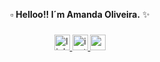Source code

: <p align="center">
▫️ <b>Helloo!! I´m Amanda Oliveira.</b> ✨

###

<div align="center">

  <a href="https://www.linkedin.com/in/amanda-oliveira-camargo" target="_blank">
    <img src="https://img.shields.io/badge/LinkedIn-LinkedIn-blue?style=for-the-badge&logo=linkedin&logoColor=white" height="25" alt="linkedin logo" />
  </a>

  <a href="https://www.instagram.com/ankliver" target="_blank">
    <img src="https://img.shields.io/static/v1?message=Instagram&logo=instagram&label=&color=A52A2A&logoColor=white&labelColor=&style=for-the-badge" height="25" alt="instagram logo" />
  </a>

  <a href="mailto:seuemail@exemplo.com" target="_blank">
    <img src="https://img.shields.io/static/v1?message=Gmail&logo=gmail&label=&color=800000&logoColor=white&labelColor=&style=for-the-badge" height="25" alt="gmail logo" />
  </a>

</div>

###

○ ○ ○ ○ ○ ○ ○

_What this task involves_
Check each line of the records for the word "height", and show the lines that contain it.

_Solution for this task_
    <img src="https://img.shields.io/badge/LinkedIn-LinkedIn-blue?style=for-the-badge&logo=linkedin&logoColor=white" height="25" alt="linkedin logo" />
    <img src="https://img.shields.io/static/v1?message=Instagram&logo=instagram&label=&color=A52A2A&logoColor=white&labelColor=&style=for-the-badge" height="25" alt="instagram logo" />
    <img src="https://img.shields.io/static/v1?message=Gmail&logo=gmail&label=&color=800000&logoColor=white&labelColor=&style=for-the-badge" height="25" alt="gmail logo" />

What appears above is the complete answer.